Şahika Tekand: Pandeminin başlarında tiyatronun artık ölü bir sanat disiplini olduğunu büyük bir coşkuyla iddia edenler ve hemen bu yolda varoluşlarını mümkün kılmak için eteklerinde ziller çalarak dijitale yönelen tiyatrocular oldu. Ama her zaman olduğu gibi canlı olan, topluca paylaşılan ve şimdiki zaman gerçekliğine kendisini teslim ederek ‘hayat’ı savunan tiyatro sanatı, bu dönemi de ardında bırakarak yükselişe geçti. Pandemide belki de hepimizin farkına vardığı şey, birbirimize, birlikteliklere ne kadar ihtiyacımız olduğunu istesek de reddedemeyeceğimiz gerçeği oldu. ‘insan’ ve ‘hayat’ yerine başka hiçbir şeyi koyamayacağımız şeylerdir.
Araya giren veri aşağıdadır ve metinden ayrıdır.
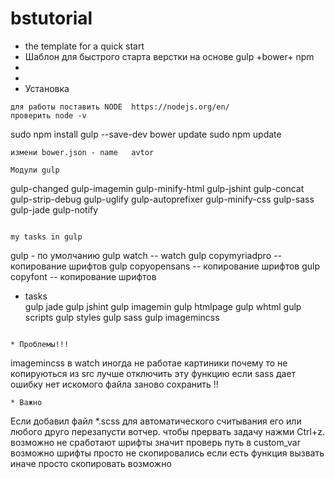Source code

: # bstutorial
* the template for a quick start
* Шаблон для быстрого старта верстки на основе gulp +bower+ npm
* 
* 
* Установка

```
для работы поставить NODE  https://nodejs.org/en/
проверить node -v
```
 sudo npm install gulp --save-dev
 bower update
 sudo npm update
 
``` 
измени bower.json - name   avtor

Модули gulp
```
gulp-changed
gulp-imagemin
gulp-minify-html
gulp-jshint
gulp-concat
gulp-strip-debug
gulp-uglify
gulp-autoprefixer
gulp-minify-css
gulp-sass
gulp-jade
gulp-notify
```

my tasks in gulp
```
gulp - по умолчанию 
gulp watch -- watch
gulp copymyriadpro   -- копирование шрифтов 
gulp copyopensans    -- копирование шрифтов 
gulp copyfont    -- копирование шрифтов 
  * tasks  
gulp jade
gulp jshint
gulp imagemin
gulp htmlpage
gulp whtml
gulp scripts
gulp styles
gulp sass
gulp imagemincss  


```

* Проблемы!!!
```
imagemincss   в watch иногда не работае 
картиники почему то не копируються из src 
лучше отключить эту функцию 
если sass дает ошибку нет искомого файла заново сохранить !!

```
* Важно
```
Если добавил файл *.scss для автоматического считывания его 
или любого друго перезапусти вотчер. чтобы прервать задачу нажми Ctrl+z.
возможно не сработают шрифты значит проверь путь в custom_var
возможно шрифты просто не скопировались если есть функция вызвать иначе просто скопировать 
возможно 
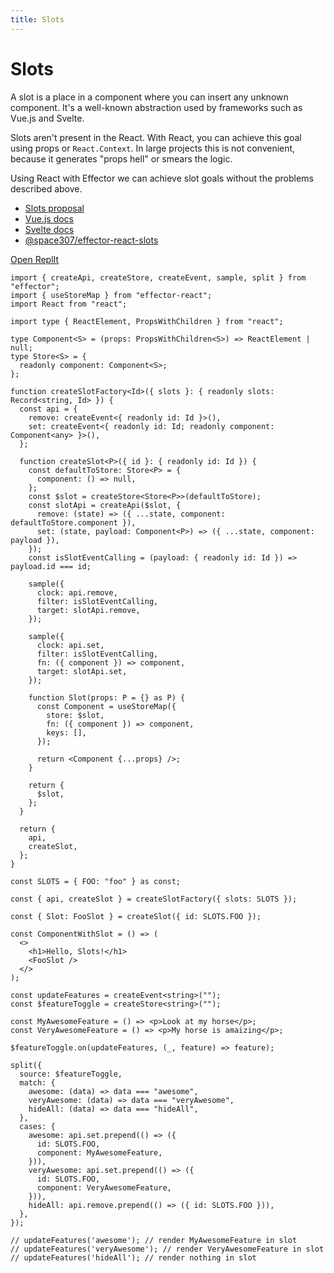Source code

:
 ```yaml
---
title: Slots
---
```


# Slots

A slot is a place in a component where you can insert any unknown component. It's a well-known abstraction used by frameworks
such as Vue.js and Svelte.

Slots aren't present in the React. With React, you can achieve this goal using props or `React.Context`.
In large projects this is not convenient, because it generates "props hell" or smears the logic.

Using React with Effector we can achieve slot goals without the problems described above.

- [Slots proposal](https://github.com/WICG/webcomponents/blob/gh-pages/proposals/Slots-Proposal.md)
- [Vue.js docs](https://v3.vuejs.org/guide/component-slots.html)
- [Svelte docs](https://svelte.dev/docs#slot)
- [@space307/effector-react-slots](https://github.com/space307/effector-react-slots)

[Open ReplIt](https://replit.com/@binjospookie/effector-react-slots-example)

```tsx
import { createApi, createStore, createEvent, sample, split } from "effector";
import { useStoreMap } from "effector-react";
import React from "react";

import type { ReactElement, PropsWithChildren } from "react";

type Component<S> = (props: PropsWithChildren<S>) => ReactElement | null;
type Store<S> = {
  readonly component: Component<S>;
};

function createSlotFactory<Id>({ slots }: { readonly slots: Record<string, Id> }) {
  const api = {
    remove: createEvent<{ readonly id: Id }>(),
    set: createEvent<{ readonly id: Id; readonly component: Component<any> }>(),
  };

  function createSlot<P>({ id }: { readonly id: Id }) {
    const defaultToStore: Store<P> = {
      component: () => null,
    };
    const $slot = createStore<Store<P>>(defaultToStore);
    const slotApi = createApi($slot, {
      remove: (state) => ({ ...state, component: defaultToStore.component }),
      set: (state, payload: Component<P>) => ({ ...state, component: payload }),
    });
    const isSlotEventCalling = (payload: { readonly id: Id }) => payload.id === id;

    sample({
      clock: api.remove,
      filter: isSlotEventCalling,
      target: slotApi.remove,
    });

    sample({
      clock: api.set,
      filter: isSlotEventCalling,
      fn: ({ component }) => component,
      target: slotApi.set,
    });

    function Slot(props: P = {} as P) {
      const Component = useStoreMap({
        store: $slot,
        fn: ({ component }) => component,
        keys: [],
      });

      return <Component {...props} />;
    }

    return {
      $slot,
    };
  }

  return {
    api,
    createSlot,
  };
}

const SLOTS = { FOO: "foo" } as const;

const { api, createSlot } = createSlotFactory({ slots: SLOTS });

const { Slot: FooSlot } = createSlot({ id: SLOTS.FOO });

const ComponentWithSlot = () => (
  <>
    <h1>Hello, Slots!</h1>
    <FooSlot />
  </>
);

const updateFeatures = createEvent<string>("");
const $featureToggle = createStore<string>("");

const MyAwesomeFeature = () => <p>Look at my horse</p>;
const VeryAwesomeFeature = () => <p>My horse is amaizing</p>;

$featureToggle.on(updateFeatures, (_, feature) => feature);

split({
  source: $featureToggle,
  match: {
    awesome: (data) => data === "awesome",
    veryAwesome: (data) => data === "veryAwesome",
    hideAll: (data) => data === "hideAll",
  },
  cases: {
    awesome: api.set.prepend(() => ({
      id: SLOTS.FOO,
      component: MyAwesomeFeature,
    })),
    veryAwesome: api.set.prepend(() => ({
      id: SLOTS.FOO,
      component: VeryAwesomeFeature,
    })),
    hideAll: api.remove.prepend(() => ({ id: SLOTS.FOO })),
  },
});

// updateFeatures('awesome'); // render MyAwesomeFeature in slot
// updateFeatures('veryAwesome'); // render VeryAwesomeFeature in slot
// updateFeatures('hideAll'); // render nothing in slot
```
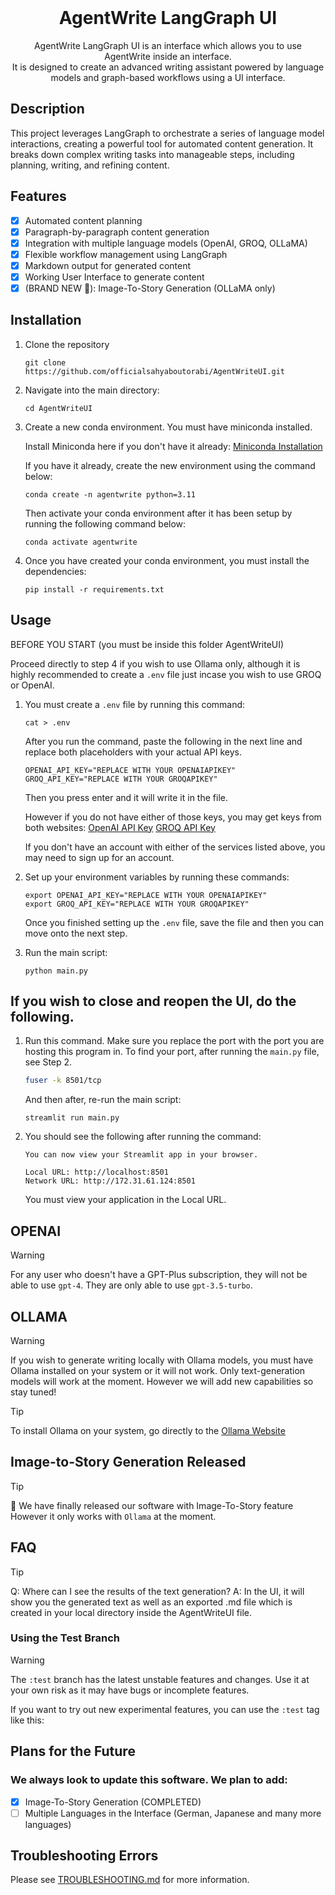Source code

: <br/>

<h1 align="center">
    AgentWrite LangGraph UI
</h1>

<p align="center">
    AgentWrite LangGraph UI is an interface which allows you to use AgentWrite inside an interface.
    <br/>
    It is designed to create an advanced writing assistant powered by language models and graph-based workflows using a UI interface.
</p>

## Description

This project leverages LangGraph to orchestrate a series of language model interactions, creating a powerful tool for automated content generation. It breaks down complex writing tasks into manageable steps, including planning, writing, and refining content.

## Features

- [x] Automated content planning
- [x] Paragraph-by-paragraph content generation
- [x] Integration with multiple language models (OpenAI, GROQ, OLLaMA)
- [x] Flexible workflow management using LangGraph
- [x] Markdown output for generated content
- [x] Working User Interface to generate content
- [x] (BRAND NEW 🎉): Image-To-Story Generation (OLLaMA only)

## Installation

1. Clone the repository
   ```
   git clone https://github.com/officialsahyaboutorabi/AgentWriteUI.git
   ```

2. Navigate into the main directory:
   ```
   cd AgentWriteUI
   ```

3. Create a new conda environment. You must have miniconda installed.
   
   Install Miniconda here if you don't have it already: [Miniconda Installation](https://docs.anaconda.com/miniconda/miniconda-install/)

   If you have it already, create the new environment using the command below:

   ```
   conda create -n agentwrite python=3.11
   ```

   Then activate your conda environment after it has been setup by running the following command below:

   ```
   conda activate agentwrite
   ```


5. Once you have created your conda environment, you must install the dependencies:

   ```
   pip install -r requirements.txt
   ```



## Usage

BEFORE YOU START (you must be inside this folder AgentWriteUI)

Proceed directly to step 4 if you wish to use Ollama only, although it is highly recommended to create a `.env` file just incase you wish to use GROQ or OpenAI.

1. You must create a `.env` file by running this command:
   ```
   cat > .env
   ```
   After you run the command, paste the following in the next line and replace both placeholders with your actual API keys.
   ```
   OPENAI_API_KEY="REPLACE WITH YOUR OPENAIAPIKEY"
   GROQ_API_KEY="REPLACE WITH YOUR GROQAPIKEY"
   ```
   Then you press enter and it will write it in the file.

   However if you do not have either of those keys, you may get keys from both websites:
   [OpenAI API Key](https://platform.openai.com/api-keys)
   [GROQ API Key](https://console.groq.com/keys)

   If you don't have an account with either of the services listed above, you may need to sign up for an account.

3. Set up your environment variables by running these commands:
   ```
   export OPENAI_API_KEY="REPLACE WITH YOUR OPENAIAPIKEY"
   export GROQ_API_KEY="REPLACE WITH YOUR GROQAPIKEY"
   ```
   Once you finished setting up the `.env` file, save the file and then you can move onto the next step.

4. Run the main script:
   ```
   python main.py
   ```

## If you wish to close and reopen the UI, do the following.

1. Run this command. Make sure you replace the port with the port you are hosting this program in. To find your port, after running the `main.py` file, see Step 2.
   ```bash
   fuser -k 8501/tcp
   ```

   And then after, re-run the main script:
   ```
   streamlit run main.py
   ```
2. You should see the following after running the command:

   ```
   You can now view your Streamlit app in your browser.
   
   Local URL: http://localhost:8501
   Network URL: http://172.31.61.124:8501
   ```
   You must view your application in the Local URL.

## OPENAI

> [!WARNING]
> For any user who doesn't have a GPT-Plus subscription, they will not be able to use `gpt-4`. They are only able to use `gpt-3.5-turbo`.

## OLLAMA

> [!WARNING]
> If you wish to generate writing locally with Ollama models, you must have Ollama installed on your system or it will not work.
> Only text-generation models will work at the moment. However we will add new capabilities so stay tuned!

> [!TIP]
> To install Ollama on your system, go directly to the [Ollama Website](https://ollama.com/download)


## Image-to-Story Generation Released

> [!TIP]
> 🎉 We have finally released our software with Image-To-Story feature
> However it only works with `Ollama` at the moment.


## FAQ

> [!TIP]
> Q: Where can I see the results of the text generation?
> A: In the UI, it will show you the generated text as well as an exported .md file which is created in your local directory inside the AgentWriteUI file.


### Using the Test Branch

> [!WARNING]
> The `:test` branch has the latest unstable features and changes. Use it at your own risk as it may have bugs or incomplete features.

If you want to try out new experimental features, you can use the `:test` tag like this:



## Plans for the Future

### We always look to update this software. We plan to add:

- [x] Image-To-Story Generation (COMPLETED)
- [ ] Multiple Languages in the Interface (German, Japanese and many more languages)

## Troubleshooting Errors

Please see [TROUBLESHOOTING.md](./TROUBLESHOOTING.md) for more information.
Tiyatro, bunları temsil eder. Kullanılan medya, yapay zeka, Teknik gelişmeler arttıkça canlı olan iyice değerli hale gelecek. Yani bazılarının iddia ettiği gibi yok olmak şöyle dursun, yaşamsal bir ihtiyaca dönüşecek. Belki küçülecek, belki yaygınlığını kaybedecek ama kesinlikle devam edecek.

Gelecek projeleriniz hakkında bize biraz bilgi verir misiniz? Şu anda üzerinde çalıştığınız veya hayal ettiğiniz projeler nelerdir?

Şahika Tekand: Önümüzdeki sezon On Adımda Unutmak devam ederken, sezon başında yine benim yazıp yönettiğim ve Studio Oyuncuları’nın oynayacağı yeni oyunumuz sanırım festivalde premiere yaparak başlayacak. Bunların yanında pandemi nedeniyle sadece üç kere sahneleyebildiğimiz İo oyunumuzu yeniden sahneleyeceğiz.